A B.C. Supreme Court judge has nullified the June 26 annual general meeting of the Riley Park Hillcrest Community Association and ordered a new meeting on or before Oct. 30.
Justice Lisa Warren’s written Aug. 22 verdict overturned the election of 14 directors and restored president Jesse Johl and secretary/treasurer Todd Constant to the board.
Warren ruled that the meeting’s requisitionists were not authorized to call the meeting and that they did not give proper written notice to members as required by the Society Act. It was also not clear that the resolutions passed June 26 reflected the majority of membership, because only a handful of the 95 members on Constant’s list attended the meeting.
“In order to pass, the resolutions required 75 per cent of the votes cast in favour,” Warren wrote. “If only half of the members on Mr. Constant’s list had attended the meeting and voted against the resolutions, they would not have passed.”
Until a new board is elected, Warren ruled the directors would be Johl, Constant, Steve Mah, Nick Despotakis, Peter Thanis, Eli Zbar, Jaimini Thakore, Jennifer Palma and Ken Charko.
Charko, Palma, Thakore and Zbar’s court action filed in April against Johl and the society ultimately led to the contested AGM. The four alleged financial impropriety under Johl and sought their reinstatement to the board.
Both Johl and opponent Art Bomke are declaring victory.
“We’re well on the way of meeting our objective, that is to get us to an open, democratic general meeting,” said Bomke, despite Warren overturning the June 26 board election. “That was not likely to happen prior to the judge’s decision.”
Johl gained notoriety by leading six community centre associations — Riley Park, Hastings, Kensington, Kerrisdale, Killarney and Sunset — opposed to park board’s imposition of the OneCard system. The six not-for-profit associations won a court injunction in January to prevent their eviction.
In his sworn-statement to court, which heard the matter of the contested AGM on Aug. 8 and 11, Johl alleged that park board staff “were visible at the meeting and assisted in selling memberships for the society.” An elated Johl, who is also the founder of the Vancouver First party, told the Courier after the verdict that “the attempted coup by park board and Vision Vancouver has failed.”
Bomke admitted he is a Vision Vancouver member but “not a mover and shaker.” He said Riley Park Hillcrest’s board is diverse and he cited former NPA candidate and director Charko as an example.
“This is not about political ambition, this is community people standing up because the community association has not been operating up to the bylaws,” Bomke said.
Johl alleged Charko aided the ruling Vision Vancouver by meeting city manager Penny Ballem on April 7. Charko said he could not recall the meeting date, but said Ballem wanted information about the dispute and the city was an interested party. Charko also said Johl agreed in an April 14 settlement agreement to authorize Charko as the association’s negotiator in talks with the city. Johl said the truce was never formalized.

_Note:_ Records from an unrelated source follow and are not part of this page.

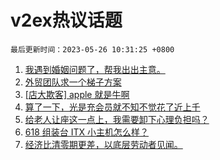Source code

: # v2ex热议话题

`最后更新时间：2023-05-26 10:31:25 +0800`

1. [我遇到婚姻问题了，帮我出出主意。](https://www.v2ex.com/t/942812)
1. [外贸团队求一个梯子方案](https://www.v2ex.com/t/942909)
1. [[店大欺客] apple 就是牛啊](https://www.v2ex.com/t/942936)
1. [算了一下，光是充会员就不知不觉花了近上千](https://www.v2ex.com/t/942808)
1. [给老人让座这一点上，我需要卸下心理负担吗？](https://www.v2ex.com/t/942804)
1. [618 组装台 ITX 小主机怎么样？](https://www.v2ex.com/t/942799)
1. [经济比清零期更差，以底层劳动者见闻。](https://www.v2ex.com/t/942841)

Charko and Johl’s April dispute also sparked a May 5 lawsuit against the association by the park board, claiming breach of contract over alleged failure to provide financial reports. An Aug. 29 hearing is scheduled in B.C. Supreme Court, but Johl said claims of malfeasance are false. “The books are clean,” he said.
Audited financial reports provided by Johl show $299,532 revenue and $299,255 expenses for a $277 surplus last year and $302,531 revenue and $251,661 expenses for a $50,970 surplus in 2012. The 2012 figure included a $28,686 park board allocation.